= Beginning of Section =
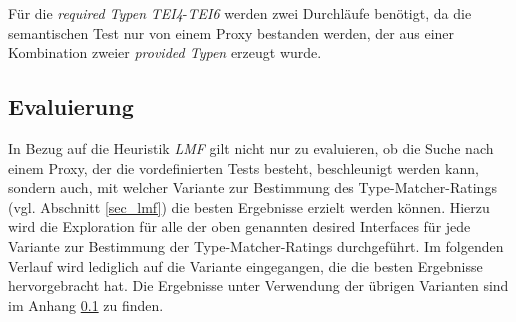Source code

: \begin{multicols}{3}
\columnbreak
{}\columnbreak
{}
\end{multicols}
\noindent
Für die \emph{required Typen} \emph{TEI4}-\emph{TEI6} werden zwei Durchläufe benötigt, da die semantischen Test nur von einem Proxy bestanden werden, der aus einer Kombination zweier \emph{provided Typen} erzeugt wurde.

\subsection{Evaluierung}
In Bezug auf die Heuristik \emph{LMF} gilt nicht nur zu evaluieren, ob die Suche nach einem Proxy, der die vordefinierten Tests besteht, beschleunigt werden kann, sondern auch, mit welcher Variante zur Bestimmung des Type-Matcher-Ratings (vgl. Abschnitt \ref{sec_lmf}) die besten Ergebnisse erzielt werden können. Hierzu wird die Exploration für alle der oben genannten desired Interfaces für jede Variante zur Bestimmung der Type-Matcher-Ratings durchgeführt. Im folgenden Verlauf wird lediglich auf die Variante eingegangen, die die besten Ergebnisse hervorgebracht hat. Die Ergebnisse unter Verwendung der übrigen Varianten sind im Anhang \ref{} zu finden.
= End of Section =
Print the listing verbatim; no pictures.

## Task answer
Source code

: \begin{multicols}{3}
\columnbreak
{}\columnbreak
{}
\end{multicols}
\noindent
Für die \emph{required Typen} \emph{TEI4}-\emph{TEI6} werden zwei Durchläufe benötigt, da die semantischen Test nur von einem Proxy bestanden werden, der aus einer Kombination zweier \emph{provided Typen} erzeugt wurde.

\subsection{Evaluierung}
In Bezug auf die Heuristik \emph{LMF} gilt nicht nur zu evaluieren, ob die Suche nach einem Proxy, der die vordefinierten Tests besteht, beschleunigt werden kann, sondern auch, mit welcher Variante zur Bestimmung des Type-Matcher-Ratings (vgl. Abschnitt \ref{sec_lmf}) die besten Ergebnisse erzielt werden können. Hierzu wird die Exploration für alle der oben genannten desired Interfaces für jede Variante zur Bestimmung der Type-Matcher-Ratings durchgeführt. Im folgenden Verlauf wird lediglich auf die Variante eingegangen, die die besten Ergebnisse hervorgebracht hat. Die Ergebnisse unter Verwendung der übrigen Varianten sind im Anhang \ref{} zu finden.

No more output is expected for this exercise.